For the given questions, please refer to the following diagram (all linear measures are in km):

https://www.physicsforums.com/attachments/848._xfImport

The plane is at point $P$ and the radar station is at point $R$.

a) Express $D$ as a function of $S$, and $S$ as a function of $t$.

To express $D$ as a function of $S$, we may observe that the Pythagorean theorem allows us to write:

\(\displaystyle S^2+4^2=D^2\)

Now, taking the positive root since lienar measures are taking to be non-negative, we have:

\(\displaystyle D(S)=\sqrt{S^2+4^2}\)

To express $S$ as a function of $t$, we may use the fact that for constant speed, distance is speed times time elapsed. For now, we will let the positive constant $v$ represent the speed of the plane, and we have:

\(\displaystyle S(t)=vt\)

b) Use composition to express the distance between the plane and the radar station as a function of time.
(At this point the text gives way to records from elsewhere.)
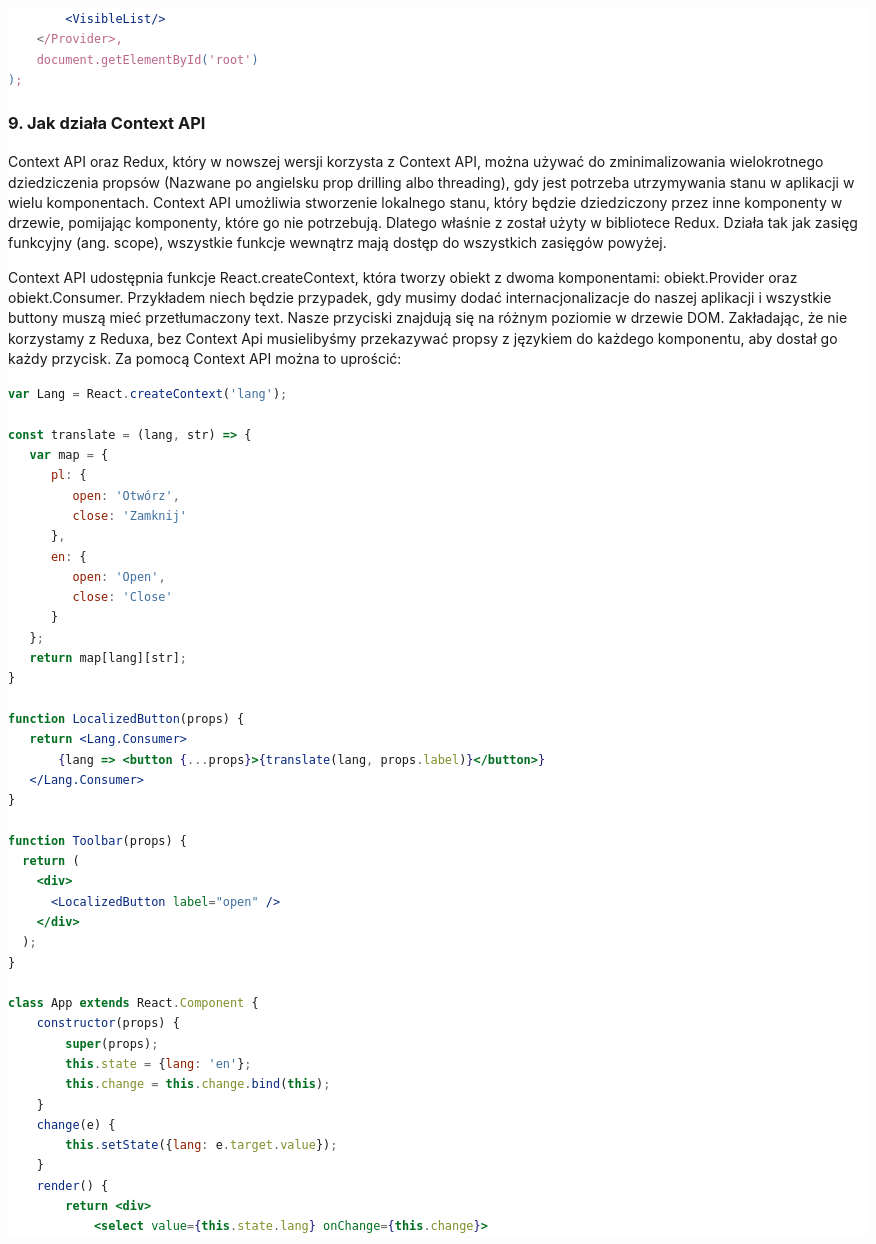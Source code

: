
 ```jsx
        <VisibleList/>
    </Provider>,
    document.getElementById('root')
);
```

### 9. Jak działa Context API
Context API oraz Redux, który w nowszej wersji korzysta z Context API, można używać do zminimalizowania wielokrotnego dziedziczenia propsów (Nazwane po angielsku prop drilling albo threading), gdy jest potrzeba utrzymywania stanu w aplikacji w wielu komponentach. Context API umożliwia stworzenie lokalnego stanu, który będzie dziedziczony przez inne komponenty w drzewie, pomijając komponenty, które go nie potrzebują. Dlatego właśnie z został użyty w bibliotece Redux. Działa tak jak zasięg funkcyjny (ang. scope), wszystkie funkcje wewnątrz mają dostęp do wszystkich zasięgów powyżej.

Context API udostępnia funkcje React.createContext, która tworzy obiekt z dwoma komponentami: obiekt.Provider oraz obiekt.Consumer. Przykładem niech będzie przypadek, gdy musimy dodać internacjonalizacje do naszej aplikacji i wszystkie buttony muszą mieć przetłumaczony text. Nasze przyciski znajdują się na różnym poziomie w drzewie DOM. Zakładając, że nie korzystamy z Reduxa, bez Context Api musielibyśmy przekazywać propsy z językiem do każdego komponentu, aby dostał go każdy przycisk. Za pomocą Context API można to uprościć:

```jsx
var Lang = React.createContext('lang');

const translate = (lang, str) => {
   var map = {
      pl: {
         open: 'Otwórz',
         close: 'Zamknij'
      },
      en: {
         open: 'Open',
         close: 'Close'
      }
   };
   return map[lang][str];
}

function LocalizedButton(props) {
   return <Lang.Consumer>
       {lang => <button {...props}>{translate(lang, props.label)}</button>}
   </Lang.Consumer>
}

function Toolbar(props) {
  return (
    <div>
      <LocalizedButton label="open" />
    </div>
  );
}

class App extends React.Component {
    constructor(props) {
        super(props);
        this.state = {lang: 'en'};
        this.change = this.change.bind(this);
    }
    change(e) {
        this.setState({lang: e.target.value});
    }
    render() {
        return <div>
            <select value={this.state.lang} onChange={this.change}>
```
\(\displaystyle D(t)=D(S(t))=\sqrt{(vt)^2+4^2}\)

As you can see, we merely need to substitute $S(t)$ for $S$ in $D(S)$ to get $D(t)$

c) How far from the station is the plane 10 minutes later?

Since time is in hours (to be consistent with $v$ which is in kph), this means:

\(\displaystyle t=10\text{ min}\cdot\frac{1\text{ hr}}{60\text{ min}}=\frac{1}{6}\,\text{hr}\)

Using the given value of \(\displaystyle v=560\,\frac{\text{km}}{\text{hr}}\)

we then find:

\(\displaystyle D\left(\frac{1}{6}\,\text{hr} \right)=\sqrt{\left(560\,\frac{\text{km}}{\text{hr}}\cdot\frac{1}{6}\,\text{hr} \right)^2+(4\text{ km})^2}=\sqrt{\left(\frac{280}{3} \right)^2+4^2}\text{ km}=\frac{4}{3}\sqrt{4909}\,\text{km}\approx93.41900829655124\text{ km}\)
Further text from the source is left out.